PHILADELPHIA (WPVI) -- While families are experiencing sticker shock in grocery aisles and at checkout counters, Philadelphia is kicking off its push to keep the most vulnerable children fed this summer.
Officials say inflation is also being felt at food banks and summer meal programs.
Philabundance is stretching its monetary donations while serving more families, especially first-time families at its food bank.
"A lot of families are struggling to be able to afford the cost of food, and being able to make that end-of-month stretch," said Chelsea Short, with Philabundance.
This week, the city is kicking off its summer lunch program that ensures kids who usually get two meals a day at school continue to get fed.
"We're gearing up to meet the need and we don't want to turn any student away," said Heather Keafer, with the Office of Children and Families.
The city will have over 400 meal sites, projecting to serve 873,000 meals if not more.
"With bills going up, I'm sure that's causing additional pain, so we want to make sure students who normally receive breakfast or lunch at their schools have a place to get that.
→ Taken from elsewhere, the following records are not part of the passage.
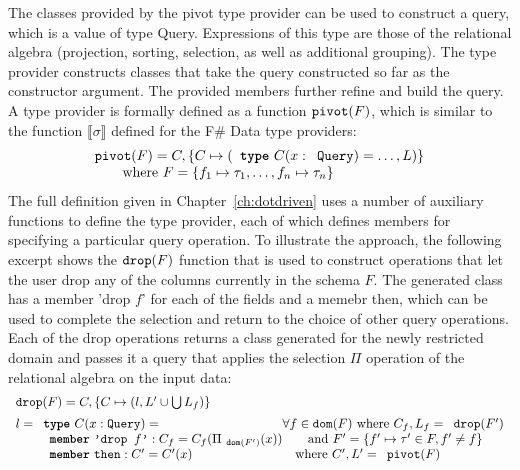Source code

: \documentclass[fleqn,11pt]{report}
\newcommand{\kvd}[1]{\textnormal{\ttfamily\bfseries #1}}
\newcommand{\ident}[1]{\textnormal{\ttfamily #1}}
\newcommand{\qident}[1]{\textnormal{\ttfamily '#1'}}
\theoremstyle{definition}
\newcommand{\sem}[1]{\llbracket #1 \rrbracket}
\begin{document}
The classes provided by the pivot type provider can be used to construct a query, which is a
value of type \ident{Query}. Expressions of this type are those of the relational algebra
(projection, sorting, selection, as well as additional grouping). The type provider constructs
classes that take the query constructed so far as the constructor argument. The provided members
further refine and build the query. A type provider is formally defined as a function
$\ident{pivot}(F)$, which is similar to the function $\sem{\sigma}$ defined for the F\# Data
type providers:
%
\begin{equation*}
\begin{array}{l}
\ident{pivot}(F) = C, \{ C \mapsto (\kvd{type}~C(x:\ident{Query}) = \ldots,L) \}\\
  \qquad \textnormal{where}~F=\{ f_1 \mapsto \tau_1, \ldots, f_n \mapsto \tau_n \}
\end{array}
\end{equation*}
%
The full definition given in Chapter~\ref{ch:dotdriven} uses a number of auxiliary functions to
define the type provider, each of which defines members for specifying a particular query operation.
To illustrate the approach, the following excerpt shows the $\ident{drop}(F)$ function that is used
to construct operations that let the user drop any of the columns currently in the schema $F$.
The generated class has a member \qident{drop $f$} for each of the fields and a memebr
\ident{then}, which can be used to complete the selection and return to the choice of other query
operations. Each of the \ident{drop} operations returns a class generated for the newly restricted
domain and passes it a query that applies the selection $\Pi$ operation of the relational algebra
on the input data:
%
\begin{equation*}
\begin{array}{ll}
\ident{drop}(F) = C, \{ C \mapsto (l, L' \cup \bigcup L_f) \}\qquad\\[0.5em]
l = \kvd{type}~C(x:\ident{Query}) = &\hspace{-1em}\forall f \in \ident{dom}(F)~\textnormal{where}~C_f, L_f = \ident{drop}(F')\\
~~\qquad \kvd{member}~\qident{drop $f$} : C_f = C_f(\Pi_{\ident{dom}(F')}(x)) & \quad\textnormal{and}~ F' = \{ f'\mapsto\tau'\in F, f' \neq f\}\\
~~\qquad \kvd{member}~\ident{then} : C' = C'(x)\qquad                 &\textnormal{where}~C', L' = \ident{pivot}(F)\\
\end{array}
\end{equation*}
\end{document}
And certainly, we hope that eases the burden for families," Keafer said.
It is a burden being felt even by organizations, that are looking to good Samaritans for some help.
"Because of the rising costs, a lot of people aren't donating as many dry goods as we normally get. We are trying to rely heavily on our monetary donations, but our monetary donations are being stretched," said Short.
The schools summer meals program also relies on volunteers through its play street program to serve meals to neighborhoods kids.
The program runs between June 27, 2022, and August 12, 2022.
All children and youth up to age 18 in Philadelphia are eligible. No student ID is required.